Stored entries
•••••

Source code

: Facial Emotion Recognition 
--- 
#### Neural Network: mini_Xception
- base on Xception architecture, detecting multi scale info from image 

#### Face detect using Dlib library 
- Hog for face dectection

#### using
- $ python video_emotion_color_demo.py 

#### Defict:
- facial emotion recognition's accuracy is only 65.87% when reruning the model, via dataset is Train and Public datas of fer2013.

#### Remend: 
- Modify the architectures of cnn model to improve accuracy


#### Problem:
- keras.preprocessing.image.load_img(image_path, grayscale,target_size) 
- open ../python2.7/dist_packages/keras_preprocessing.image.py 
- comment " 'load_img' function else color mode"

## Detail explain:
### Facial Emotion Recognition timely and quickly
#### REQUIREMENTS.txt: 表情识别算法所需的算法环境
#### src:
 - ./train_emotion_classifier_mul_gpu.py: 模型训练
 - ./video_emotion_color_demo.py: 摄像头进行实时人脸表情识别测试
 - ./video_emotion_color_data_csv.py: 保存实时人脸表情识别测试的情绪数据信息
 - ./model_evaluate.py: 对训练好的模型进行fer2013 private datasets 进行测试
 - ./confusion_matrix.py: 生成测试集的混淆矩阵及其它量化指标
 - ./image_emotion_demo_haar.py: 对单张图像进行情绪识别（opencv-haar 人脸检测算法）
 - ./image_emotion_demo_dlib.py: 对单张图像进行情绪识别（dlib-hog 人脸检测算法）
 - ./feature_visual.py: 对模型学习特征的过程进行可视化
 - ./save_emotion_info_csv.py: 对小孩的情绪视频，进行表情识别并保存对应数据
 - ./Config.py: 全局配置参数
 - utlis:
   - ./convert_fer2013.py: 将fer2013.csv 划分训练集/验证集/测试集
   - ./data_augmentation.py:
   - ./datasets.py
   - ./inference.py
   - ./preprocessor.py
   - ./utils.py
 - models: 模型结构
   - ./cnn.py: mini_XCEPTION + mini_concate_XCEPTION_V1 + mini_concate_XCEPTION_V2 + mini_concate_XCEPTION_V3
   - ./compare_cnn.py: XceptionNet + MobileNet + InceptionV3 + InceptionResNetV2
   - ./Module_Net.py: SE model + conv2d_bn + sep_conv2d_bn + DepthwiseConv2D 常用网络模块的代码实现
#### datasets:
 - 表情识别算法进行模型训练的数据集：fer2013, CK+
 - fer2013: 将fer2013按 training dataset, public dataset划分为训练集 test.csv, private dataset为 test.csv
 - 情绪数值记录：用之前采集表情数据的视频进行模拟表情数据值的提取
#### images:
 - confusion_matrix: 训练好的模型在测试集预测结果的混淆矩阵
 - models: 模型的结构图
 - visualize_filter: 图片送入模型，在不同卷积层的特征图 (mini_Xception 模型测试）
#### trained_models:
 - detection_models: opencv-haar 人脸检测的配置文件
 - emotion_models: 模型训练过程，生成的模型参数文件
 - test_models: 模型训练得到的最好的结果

•••••

• **What to do**
Return every entry above with nothing altered.

• **Result of this exercise**
Source code

: Facial Emotion Recognition 
--- 
#### Neural Network: mini_Xception
- base on Xception architecture, detecting multi scale info from image 

#### Face detect using Dlib library 
- Hog for face dectection

#### using
- $ python video_emotion_color_demo.py 

#### Defict:
- facial emotion recognition's accuracy is only 65.87% when reruning the model, via dataset is Train and Public datas of fer2013.

#### Remend: 
- Modify the architectures of cnn model to improve accuracy


#### Problem:
- keras.preprocessing.image.load_img(image_path, grayscale,target_size) 
- open ../python2.7/dist_packages/keras_preprocessing.image.py 
- comment " 'load_img' function else color mode"

## Detail explain:
### Facial Emotion Recognition timely and quickly
#### REQUIREMENTS.txt: 表情识别算法所需的算法环境
#### src:
 - ./train_emotion_classifier_mul_gpu.py: 模型训练
 - ./video_emotion_color_demo.py: 摄像头进行实时人脸表情识别测试
 - ./video_emotion_color_data_csv.py: 保存实时人脸表情识别测试的情绪数据信息
 - ./model_evaluate.py: 对训练好的模型进行fer2013 private datasets 进行测试
 - ./confusion_matrix.py: 生成测试集的混淆矩阵及其它量化指标
 - ./image_emotion_demo_haar.py: 对单张图像进行情绪识别（opencv-haar 人脸检测算法）
 - ./image_emotion_demo_dlib.py: 对单张图像进行情绪识别（dlib-hog 人脸检测算法）
 - ./feature_visual.py: 对模型学习特征的过程进行可视化
 - ./save_emotion_info_csv.py: 对小孩的情绪视频，进行表情识别并保存对应数据
 - ./Config.py: 全局配置参数
 - utlis:
   - ./convert_fer2013.py: 将fer2013.csv 划分训练集/验证集/测试集
   - ./data_augmentation.py:
   - ./datasets.py
   - ./inference.py
   - ./preprocessor.py
   - ./utils.py
 - models: 模型结构
   - ./cnn.py: mini_XCEPTION + mini_concate_XCEPTION_V1 + mini_concate_XCEPTION_V2 + mini_concate_XCEPTION_V3
   - ./compare_cnn.py: XceptionNet + MobileNet + InceptionV3 + InceptionResNetV2
   - ./Module_Net.py: SE model + conv2d_bn + sep_conv2d_bn + DepthwiseConv2D 常用网络模块的代码实现
#### datasets:
 - 表情识别算法进行模型训练的数据集：fer2013, CK+
 - fer2013: 将fer2013按 training dataset, public dataset划分为训练集 test.csv, private dataset为 test.csv
 - 情绪数值记录：用之前采集表情数据的视频进行模拟表情数据值的提取
#### images:
 - confusion_matrix: 训练好的模型在测试集预测结果的混淆矩阵
 - models: 模型的结构图
 - visualize_filter: 图片送入模型，在不同卷积层的特征图 (mini_Xception 模型测试）
#### trained_models:
 - detection_models: opencv-haar 人脸检测的配置文件
 - emotion_models: 模型训练过程，生成的模型参数文件
 - test_models: 模型训练得到的最好的结果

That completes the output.